WHAT THE TASK ASKS:
Output the complete listing exactly, please, and keep the pictures out of it.

STUDY MATERIAL:
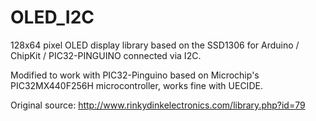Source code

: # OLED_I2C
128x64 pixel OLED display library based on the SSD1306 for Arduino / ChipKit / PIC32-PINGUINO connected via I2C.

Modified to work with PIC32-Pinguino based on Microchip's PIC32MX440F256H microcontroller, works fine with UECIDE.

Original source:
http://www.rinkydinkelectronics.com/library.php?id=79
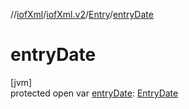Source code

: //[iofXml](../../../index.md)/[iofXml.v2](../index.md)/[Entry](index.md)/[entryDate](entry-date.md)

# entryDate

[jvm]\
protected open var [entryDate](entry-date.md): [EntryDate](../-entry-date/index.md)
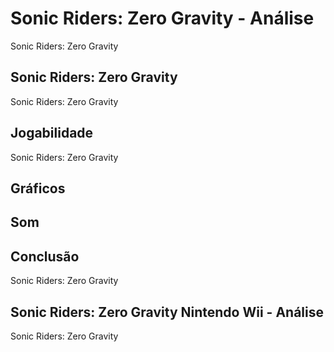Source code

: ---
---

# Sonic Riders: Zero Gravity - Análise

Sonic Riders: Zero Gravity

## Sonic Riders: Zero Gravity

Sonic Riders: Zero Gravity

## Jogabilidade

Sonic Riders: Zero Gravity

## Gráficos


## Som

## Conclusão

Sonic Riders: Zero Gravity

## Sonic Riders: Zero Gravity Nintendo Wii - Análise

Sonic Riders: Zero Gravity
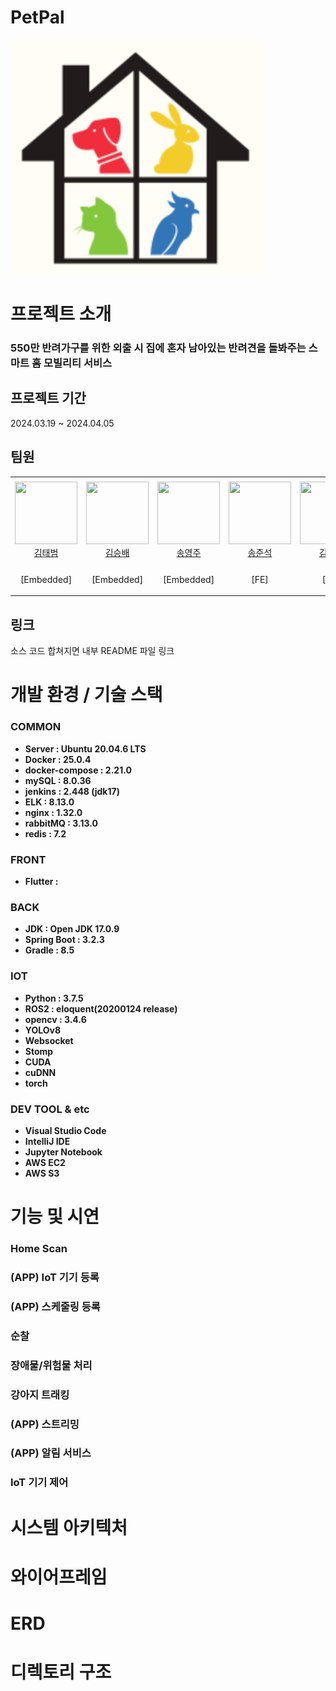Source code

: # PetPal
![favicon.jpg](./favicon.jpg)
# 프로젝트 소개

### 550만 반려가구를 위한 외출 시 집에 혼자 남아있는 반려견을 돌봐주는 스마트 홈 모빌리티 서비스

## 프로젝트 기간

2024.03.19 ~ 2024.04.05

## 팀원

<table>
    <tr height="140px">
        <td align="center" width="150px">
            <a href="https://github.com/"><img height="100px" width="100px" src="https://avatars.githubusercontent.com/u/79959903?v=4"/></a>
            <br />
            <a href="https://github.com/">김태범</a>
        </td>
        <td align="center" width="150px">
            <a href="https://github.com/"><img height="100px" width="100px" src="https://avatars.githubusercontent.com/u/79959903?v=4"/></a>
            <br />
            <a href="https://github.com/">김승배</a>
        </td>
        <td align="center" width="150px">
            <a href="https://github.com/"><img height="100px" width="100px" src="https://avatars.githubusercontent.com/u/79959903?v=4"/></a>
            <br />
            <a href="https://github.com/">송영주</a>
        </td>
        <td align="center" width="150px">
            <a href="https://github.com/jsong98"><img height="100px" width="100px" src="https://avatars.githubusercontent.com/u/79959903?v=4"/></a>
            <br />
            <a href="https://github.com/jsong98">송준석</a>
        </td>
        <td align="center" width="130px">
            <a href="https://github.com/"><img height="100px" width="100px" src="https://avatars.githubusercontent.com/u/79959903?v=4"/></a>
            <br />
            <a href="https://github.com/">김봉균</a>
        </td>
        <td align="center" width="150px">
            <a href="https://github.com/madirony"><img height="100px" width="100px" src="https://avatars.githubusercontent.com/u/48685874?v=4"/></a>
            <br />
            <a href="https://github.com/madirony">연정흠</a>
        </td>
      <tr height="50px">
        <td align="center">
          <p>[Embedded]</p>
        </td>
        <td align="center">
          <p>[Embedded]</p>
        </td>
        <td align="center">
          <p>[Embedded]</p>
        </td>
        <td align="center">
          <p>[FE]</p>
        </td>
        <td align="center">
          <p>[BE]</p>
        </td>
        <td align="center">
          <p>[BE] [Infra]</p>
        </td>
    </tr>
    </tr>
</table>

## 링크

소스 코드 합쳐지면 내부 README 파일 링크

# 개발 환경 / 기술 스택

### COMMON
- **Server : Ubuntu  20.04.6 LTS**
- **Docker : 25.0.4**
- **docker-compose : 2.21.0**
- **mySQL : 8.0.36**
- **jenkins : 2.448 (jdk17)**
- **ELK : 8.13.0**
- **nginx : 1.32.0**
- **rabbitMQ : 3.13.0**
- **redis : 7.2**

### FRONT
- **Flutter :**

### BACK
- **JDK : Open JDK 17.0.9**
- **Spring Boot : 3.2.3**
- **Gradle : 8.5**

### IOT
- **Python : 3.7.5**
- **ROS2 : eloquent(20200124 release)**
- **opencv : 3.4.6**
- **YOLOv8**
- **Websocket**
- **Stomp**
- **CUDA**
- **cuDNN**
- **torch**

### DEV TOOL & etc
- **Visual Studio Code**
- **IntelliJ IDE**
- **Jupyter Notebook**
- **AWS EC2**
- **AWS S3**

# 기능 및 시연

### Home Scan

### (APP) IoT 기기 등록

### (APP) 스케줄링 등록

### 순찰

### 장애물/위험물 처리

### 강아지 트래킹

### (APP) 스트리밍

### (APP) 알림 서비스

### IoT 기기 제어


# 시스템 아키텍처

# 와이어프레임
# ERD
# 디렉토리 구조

FINAL ANSWER:
Source code

: # OLED_I2C
128x64 pixel OLED display library based on the SSD1306 for Arduino / ChipKit / PIC32-PINGUINO connected via I2C.

Modified to work with PIC32-Pinguino based on Microchip's PIC32MX440F256H microcontroller, works fine with UECIDE.

Original source:
http://www.rinkydinkelectronics.com/library.php?id=79
Source code

: //[iofXml](../../../index.md)/[iofXml.v2](../index.md)/[Entry](index.md)/[entryDate](entry-date.md)

# entryDate

[jvm]\
protected open var [entryDate](entry-date.md): [EntryDate](../-entry-date/index.md)
Source code

: ---
---

# Sonic Riders: Zero Gravity - Análise

Sonic Riders: Zero Gravity

## Sonic Riders: Zero Gravity

Sonic Riders: Zero Gravity

## Jogabilidade

Sonic Riders: Zero Gravity

## Gráficos


## Som

## Conclusão

Sonic Riders: Zero Gravity

## Sonic Riders: Zero Gravity Nintendo Wii - Análise

Sonic Riders: Zero Gravity
Source code

: # PetPal
![favicon.jpg](./favicon.jpg)
# 프로젝트 소개

### 550만 반려가구를 위한 외출 시 집에 혼자 남아있는 반려견을 돌봐주는 스마트 홈 모빌리티 서비스

## 프로젝트 기간

2024.03.19 ~ 2024.04.05

## 팀원

<table>
    <tr height="140px">
        <td align="center" width="150px">
            <a href="https://github.com/"><img height="100px" width="100px" src="https://avatars.githubusercontent.com/u/79959903?v=4"/></a>
            <br />
            <a href="https://github.com/">김태범</a>
        </td>
        <td align="center" width="150px">
            <a href="https://github.com/"><img height="100px" width="100px" src="https://avatars.githubusercontent.com/u/79959903?v=4"/></a>
            <br />
            <a href="https://github.com/">김승배</a>
        </td>
        <td align="center" width="150px">
            <a href="https://github.com/"><img height="100px" width="100px" src="https://avatars.githubusercontent.com/u/79959903?v=4"/></a>
            <br />
            <a href="https://github.com/">송영주</a>
        </td>
        <td align="center" width="150px">
            <a href="https://github.com/jsong98"><img height="100px" width="100px" src="https://avatars.githubusercontent.com/u/79959903?v=4"/></a>
            <br />
            <a href="https://github.com/jsong98">송준석</a>
        </td>
        <td align="center" width="130px">
            <a href="https://github.com/"><img height="100px" width="100px" src="https://avatars.githubusercontent.com/u/79959903?v=4"/></a>
            <br />
            <a href="https://github.com/">김봉균</a>
        </td>
        <td align="center" width="150px">
            <a href="https://github.com/madirony"><img height="100px" width="100px" src="https://avatars.githubusercontent.com/u/48685874?v=4"/></a>
            <br />
            <a href="https://github.com/madirony">연정흠</a>
        </td>
      <tr height="50px">
        <td align="center">
          <p>[Embedded]</p>
        </td>
        <td align="center">
          <p>[Embedded]</p>
        </td>
        <td align="center">
          <p>[Embedded]</p>
        </td>
        <td align="center">
          <p>[FE]</p>
        </td>
        <td align="center">
          <p>[BE]</p>
        </td>
        <td align="center">
          <p>[BE] [Infra]</p>
        </td>
    </tr>
    </tr>
</table>

## 링크

소스 코드 합쳐지면 내부 README 파일 링크

# 개발 환경 / 기술 스택

### COMMON
- **Server : Ubuntu  20.04.6 LTS**
- **Docker : 25.0.4**
- **docker-compose : 2.21.0**
- **mySQL : 8.0.36**
- **jenkins : 2.448 (jdk17)**
- **ELK : 8.13.0**
- **nginx : 1.32.0**
- **rabbitMQ : 3.13.0**
- **redis : 7.2**

### FRONT
- **Flutter :**

### BACK
- **JDK : Open JDK 17.0.9**
- **Spring Boot : 3.2.3**
- **Gradle : 8.5**

### IOT
- **Python : 3.7.5**
- **ROS2 : eloquent(20200124 release)**
- **opencv : 3.4.6**
- **YOLOv8**
- **Websocket**
- **Stomp**
- **CUDA**
- **cuDNN**
- **torch**

### DEV TOOL & etc
- **Visual Studio Code**
- **IntelliJ IDE**
- **Jupyter Notebook**
- **AWS EC2**
- **AWS S3**

# 기능 및 시연

### Home Scan

### (APP) IoT 기기 등록

### (APP) 스케줄링 등록

### 순찰

### 장애물/위험물 처리

### 강아지 트래킹

### (APP) 스트리밍

### (APP) 알림 서비스

### IoT 기기 제어


# 시스템 아키텍처

# 와이어프레임
# ERD
# 디렉토리 구조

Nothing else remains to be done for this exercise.